* **Task brief**
Beginning with the first line, retype exactly the records below up to and including the line with "This test plan"; pictures do not belong in the copy.

* **Dataset**
________________________

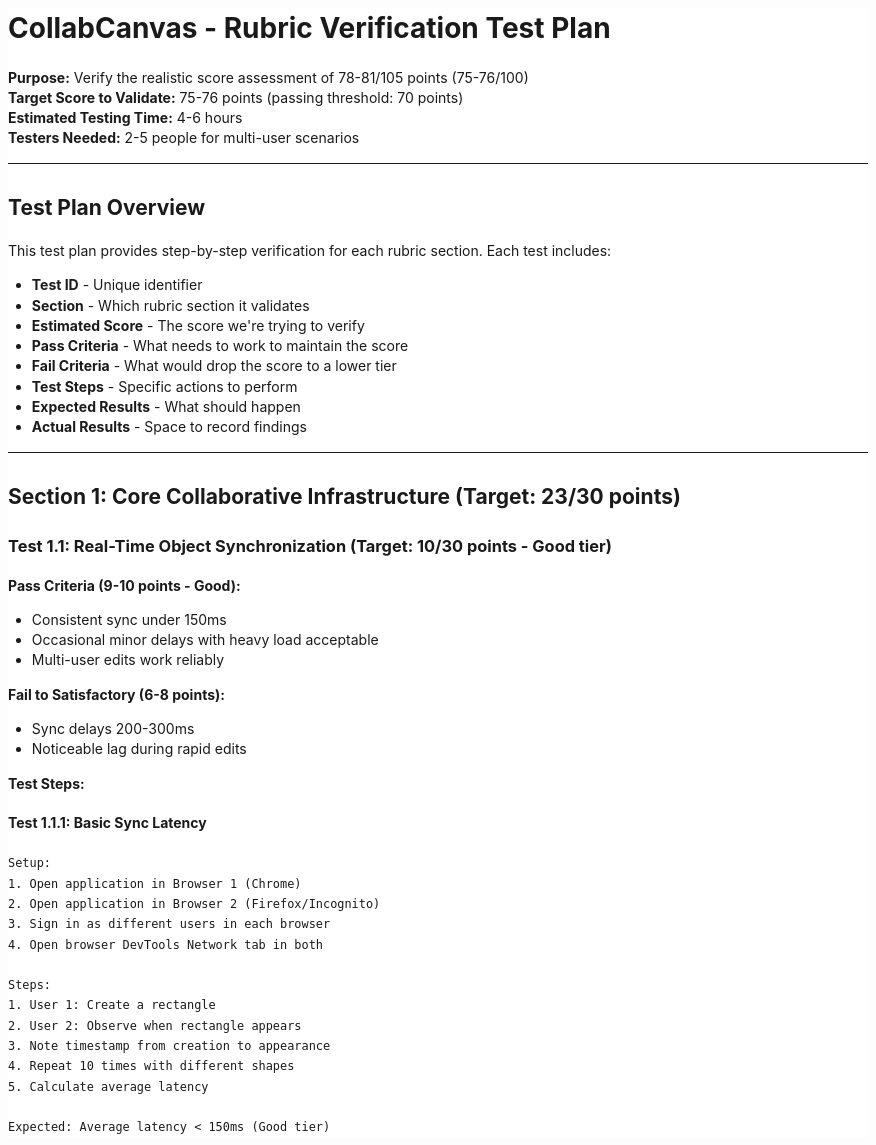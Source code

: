 # CollabCanvas - Rubric Verification Test Plan

**Purpose:** Verify the realistic score assessment of 78-81/105 points (75-76/100)  
**Target Score to Validate:** 75-76 points (passing threshold: 70 points)  
**Estimated Testing Time:** 4-6 hours  
**Testers Needed:** 2-5 people for multi-user scenarios

---

## Test Plan Overview

This test plan provides step-by-step verification for each rubric section. Each test includes:
- **Test ID** - Unique identifier
- **Section** - Which rubric section it validates
- **Estimated Score** - The score we're trying to verify
- **Pass Criteria** - What needs to work to maintain the score
- **Fail Criteria** - What would drop the score to a lower tier
- **Test Steps** - Specific actions to perform
- **Expected Results** - What should happen
- **Actual Results** - Space to record findings

---

## Section 1: Core Collaborative Infrastructure (Target: 23/30 points)

### Test 1.1: Real-Time Object Synchronization (Target: 10/30 points - Good tier)

**Pass Criteria (9-10 points - Good):**
- Consistent sync under 150ms
- Occasional minor delays with heavy load acceptable
- Multi-user edits work reliably

**Fail to Satisfactory (6-8 points):**
- Sync delays 200-300ms
- Noticeable lag during rapid edits

**Test Steps:**

#### Test 1.1.1: Basic Sync Latency
```
Setup:
1. Open application in Browser 1 (Chrome)
2. Open application in Browser 2 (Firefox/Incognito)
3. Sign in as different users in each browser
4. Open browser DevTools Network tab in both

Steps:
1. User 1: Create a rectangle
2. User 2: Observe when rectangle appears
3. Note timestamp from creation to appearance
4. Repeat 10 times with different shapes
5. Calculate average latency

Expected: Average latency < 150ms (Good tier)
```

________________________

* **Written answer**
Source code

: # CollabCanvas - Rubric Verification Test Plan

**Purpose:** Verify the realistic score assessment of 78-81/105 points (75-76/100)  
**Target Score to Validate:** 75-76 points (passing threshold: 70 points)  
**Estimated Testing Time:** 4-6 hours  
**Testers Needed:** 2-5 people for multi-user scenarios

---

## Test Plan Overview

This test plan provides step-by-step verification for each rubric section. Each test includes:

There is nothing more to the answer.